** Task item **
Please transcribe the data below in full. Omit any picture you find in it.

** Data excerpts **
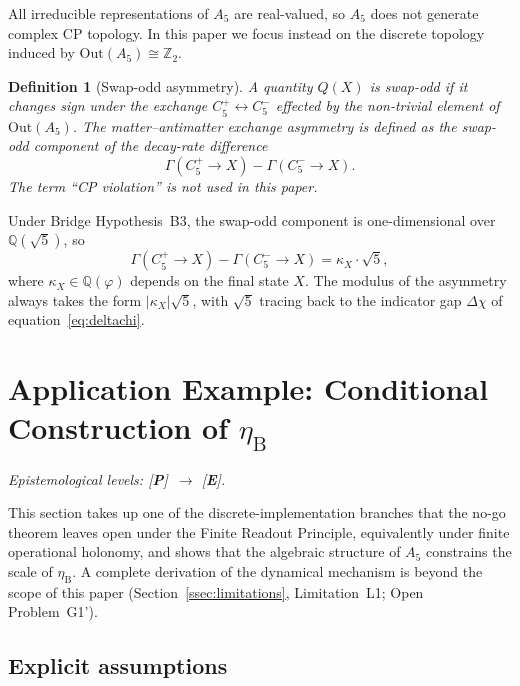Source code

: \documentclass[sn-mathphys-num,Numbered]{sn-jnl}
\theoremstyle{thmstyleone}
\theoremstyle{thmstylethree}
\newtheorem{definition}[theorem]{Definition}
\theoremstyle{thmstyletwo}
\newcommand{\etaB}{\eta_{\mathrm{B}}}
\newcommand{\Qsqrt}{\mathbb{Q}(\sqrt{5})}
\newcommand{\tagP}{[\textbf{P}]}
\newcommand{\tagE}{[\textbf{E}]}
\begin{document}
All irreducible representations of $A_5$ are real-valued, so $A_5$
does not generate complex CP topology.  In this paper we focus instead
on the discrete topology induced by $\mathrm{Out}(A_5) \cong
\mathbb{Z}_2$.

\begin{definition}[Swap-odd asymmetry]
\label{def:swap-odd}
A quantity $Q(X)$ is \emph{swap-odd} if it changes sign under the
exchange $C_5^+ \leftrightarrow C_5^-$ effected by the non-trivial
element of $\mathrm{Out}(A_5)$.  The \emph{matter--antimatter exchange
asymmetry} is defined as the swap-odd component of the decay-rate
difference
\[
  \Gamma(C_5^+ \to X) - \Gamma(C_5^- \to X).
\]
The term ``CP violation'' is not used in this paper.
\end{definition}

Under Bridge Hypothesis~B3, the swap-odd component is one-dimensional
over $\Qsqrt$, so
\begin{equation}
  \Gamma(C_5^+ \to X) - \Gamma(C_5^- \to X) = \kappa_X \cdot \sqrt{5},
  \label{eq:swap-odd}
\end{equation}
where $\kappa_X \in \mathbb{Q}(\varphi)$ depends on the final state
$X$.  The modulus of the asymmetry always takes the form
$|\kappa_X|\sqrt{5}$, with $\sqrt{5}$ tracing back to the indicator gap
$\Delta\chi$ of equation~\eqref{eq:deltachi}.
\section{Application Example: Conditional Construction of
  \texorpdfstring{$\etaB$}{etaB}}
\label{sec:application}

\noindent\textit{Epistemological levels: \tagP\ $\to$ \tagE.}

\medskip\noindent
This section takes up one of the discrete-implementation branches that
the no-go theorem leaves open under the Finite Readout Principle,
equivalently under finite operational holonomy, and shows that the
algebraic structure of $A_5$ constrains the scale of $\etaB$.
A complete derivation of the dynamical mechanism is beyond the scope of
this paper (Section~\ref{ssec:limitations}, Limitation~L1;
Open Problem~G1').

\subsection{Explicit assumptions}
\label{ssec:assumptions}
\end{document}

** Answer for this exercise **
Source code

: \documentclass[sn-mathphys-num,Numbered]{sn-jnl}
\theoremstyle{thmstyleone}
\theoremstyle{thmstylethree}
\newtheorem{definition}[theorem]{Definition}
\theoremstyle{thmstyletwo}
\newcommand{\etaB}{\eta_{\mathrm{B}}}
\newcommand{\Qsqrt}{\mathbb{Q}(\sqrt{5})}
\newcommand{\tagP}{[\textbf{P}]}
\newcommand{\tagE}{[\textbf{E}]}
\begin{document}
All irreducible representations of $A_5$ are real-valued, so $A_5$
does not generate complex CP topology.  In this paper we focus instead
on the discrete topology induced by $\mathrm{Out}(A_5) \cong
\mathbb{Z}_2$.

\begin{definition}[Swap-odd asymmetry]
\label{def:swap-odd}
A quantity $Q(X)$ is \emph{swap-odd} if it changes sign under the
exchange $C_5^+ \leftrightarrow C_5^-$ effected by the non-trivial
element of $\mathrm{Out}(A_5)$.  The \emph{matter--antimatter exchange
asymmetry} is defined as the swap-odd component of the decay-rate
difference
\[
  \Gamma(C_5^+ \to X) - \Gamma(C_5^- \to X).
\]
The term ``CP violation'' is not used in this paper.
\end{definition}

Under Bridge Hypothesis~B3, the swap-odd component is one-dimensional
over $\Qsqrt$, so
\begin{equation}
  \Gamma(C_5^+ \to X) - \Gamma(C_5^- \to X) = \kappa_X \cdot \sqrt{5},
  \label{eq:swap-odd}
\end{equation}
where $\kappa_X \in \mathbb{Q}(\varphi)$ depends on the final state
$X$.  The modulus of the asymmetry always takes the form
$|\kappa_X|\sqrt{5}$, with $\sqrt{5}$ tracing back to the indicator gap
$\Delta\chi$ of equation~\eqref{eq:deltachi}.
\section{Application Example: Conditional Construction of
  \texorpdfstring{$\etaB$}{etaB}}
\label{sec:application}

\noindent\textit{Epistemological levels: \tagP\ $\to$ \tagE.}

\medskip\noindent
This section takes up one of the discrete-implementation branches that
the no-go theorem leaves open under the Finite Readout Principle,
equivalently under finite operational holonomy, and shows that the
algebraic structure of $A_5$ constrains the scale of $\etaB$.
A complete derivation of the dynamical mechanism is beyond the scope of
this paper (Section~\ref{ssec:limitations}, Limitation~L1;
Open Problem~G1').

\subsection{Explicit assumptions}
\label{ssec:assumptions}
\end{document}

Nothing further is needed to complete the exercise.